Gli undici membri a pieno titolo di questo gruppo rappresentano quasi il 40% dell’economia mondiale e quasi il 49% della popolazione mondiale. Inoltre, sono responsabili del 26% delle esportazioni mondiali e del 22% delle importazioni. Riuniscono il 72% delle riserve mondiali di terre rare, quasi il 44% della produzione globale di petrolio e il 36% di gas naturale. Rappresentano il 43,6% della produzione petrolifera e della riserva mondiale, il 78,2% del carbone minerale, e inoltre si distinguono nella creazione di tecnologie alternative, nell’uso delle nuove tecnologie e nella transizione digitale.
Forte di questo potenziale, i Brics ambiscono a proporsi come blocco alternativo al G7, che riunisce i sette paesi con il maggior peso politico, economico e militare su scala globale.
Di fronte ai crescenti conflitti globali e all’instaurazione di nuove politiche commerciali sempre più protezionistiche, il gruppo di economie emergenti cerca di ampliare i consensi in base a una logica meno asimmetrica e costruire un diverso intreccio di alleanze: attento, però, a non disturbare oltre il dovuto le compatibilità internazionali e i delicati equilibri interni.
Lo si è visto, soprattutto, in questa occasione, conclusa con una dichiarazione finale che, pur sottolineando l’intenzione dei Brics di andare oltre una piattaforma di coordinamento economico per diventare una forza significativa nella geopolitica globale; pur proponendosi di affrontare le nuove e complesse sfide poste dalla sicurezza, e pur riaffermando l’impegno per un ordine mondiale multipolare, ha deluso quanti avrebbero voluto toni più fermi e misure concrete, soprattutto rispetto al genocidio in Palestina e alla possibilità di sanzionarne economicamente i responsabili.
D’altro canto, il criterio adottato dai Brics, caratterizzato finora da un alto livello di pragmatismo politico, è quello di rispettare le sovranità nazionali rispetto decisioni sovranazionali che farebbero esplodere i conflitti fra i membri.
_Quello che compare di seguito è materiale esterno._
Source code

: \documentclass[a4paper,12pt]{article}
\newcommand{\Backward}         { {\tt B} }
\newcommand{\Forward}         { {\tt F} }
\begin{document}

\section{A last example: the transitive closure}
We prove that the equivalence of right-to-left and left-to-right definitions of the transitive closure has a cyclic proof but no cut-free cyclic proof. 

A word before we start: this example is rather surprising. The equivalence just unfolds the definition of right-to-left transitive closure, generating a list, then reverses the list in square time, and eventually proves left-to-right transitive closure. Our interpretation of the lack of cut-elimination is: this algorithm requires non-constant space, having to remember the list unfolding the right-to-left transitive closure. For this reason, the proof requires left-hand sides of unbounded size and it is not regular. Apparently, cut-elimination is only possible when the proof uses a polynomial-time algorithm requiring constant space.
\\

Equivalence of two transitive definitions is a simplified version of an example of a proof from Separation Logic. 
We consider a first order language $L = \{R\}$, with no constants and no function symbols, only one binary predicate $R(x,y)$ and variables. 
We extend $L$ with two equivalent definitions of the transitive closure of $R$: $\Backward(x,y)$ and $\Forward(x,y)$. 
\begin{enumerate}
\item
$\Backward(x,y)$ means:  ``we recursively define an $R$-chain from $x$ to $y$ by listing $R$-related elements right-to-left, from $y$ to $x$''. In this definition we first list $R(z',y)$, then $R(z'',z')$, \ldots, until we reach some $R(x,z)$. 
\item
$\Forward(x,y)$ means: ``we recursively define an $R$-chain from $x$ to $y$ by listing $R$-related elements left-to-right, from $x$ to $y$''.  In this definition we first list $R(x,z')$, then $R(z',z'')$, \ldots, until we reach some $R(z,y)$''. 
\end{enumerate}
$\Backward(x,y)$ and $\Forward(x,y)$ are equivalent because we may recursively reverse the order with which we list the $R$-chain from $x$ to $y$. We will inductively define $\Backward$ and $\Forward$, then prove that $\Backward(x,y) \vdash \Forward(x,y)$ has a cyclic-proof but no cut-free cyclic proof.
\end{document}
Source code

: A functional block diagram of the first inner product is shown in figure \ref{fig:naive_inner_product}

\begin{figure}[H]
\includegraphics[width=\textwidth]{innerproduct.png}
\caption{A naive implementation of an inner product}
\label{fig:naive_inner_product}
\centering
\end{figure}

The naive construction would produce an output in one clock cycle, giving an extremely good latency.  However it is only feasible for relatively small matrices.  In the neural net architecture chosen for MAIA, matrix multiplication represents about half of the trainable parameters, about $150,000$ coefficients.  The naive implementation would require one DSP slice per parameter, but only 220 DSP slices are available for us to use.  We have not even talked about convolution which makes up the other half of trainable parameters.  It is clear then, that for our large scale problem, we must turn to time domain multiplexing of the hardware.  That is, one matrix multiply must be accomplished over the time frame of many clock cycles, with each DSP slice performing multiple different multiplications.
Esiste, all’interno dell’alleanza emergente, una stretta collaborazione bilaterale e multilaterale con progetti comuni a breve, media o lunga scadenza, ma nel rispetto reciproco della sovranità nazionale di ciascun paese e dell’indipendenza nelle relazioni internazionali.
A differenza dell’Europa con la Nato, il Brasile o il Sudafrica non sono, per esempio, obbligati ad appoggiare militarmente l’Ucraina o la Russia, né a aumentare le loro spese militari, né a far rispettare il pareggio in bilancio. Non a caso, non tutti i paesi membri hanno appoggiato il Sudafrica nella denuncia interposta contro il regime sionista presso la Corte penale internazionale: l’Iran e il Brasile lo hanno fatto, ma l’India no.
In questo quadro, che l’Arabia saudita non abbia partecipato all’operazione militare degli Stati uniti con quasi una decina di paesi membri della Nato contro gli houthi yemeniti nel Mar Rosso, lanciata nel 2023, è senz’altro il segnale di uno spostamento di equilibri nella bilancia geopolitica mondiale.
D’altro canto, all’interno dei Brics è possibile individuare due tendenze: da un lato un nucleo più deciso, guidato da Russia, Cina e Iran, che punta a una rottura con l’attuale sistema internazionale e a una riforma profonda di organismi come il Consiglio di Sicurezza dell’Onu, oggi dominato da un gruppo ridotto di potenze con diritto di veto. Dall’altro, un gruppo di “negoziatori”, rappresentato principalmente dal Brasile e, in minor misura, dall’India, che cerca di avanzare nella costruzione di un nuovo ordine senza rompere completamente con le strutture esistenti.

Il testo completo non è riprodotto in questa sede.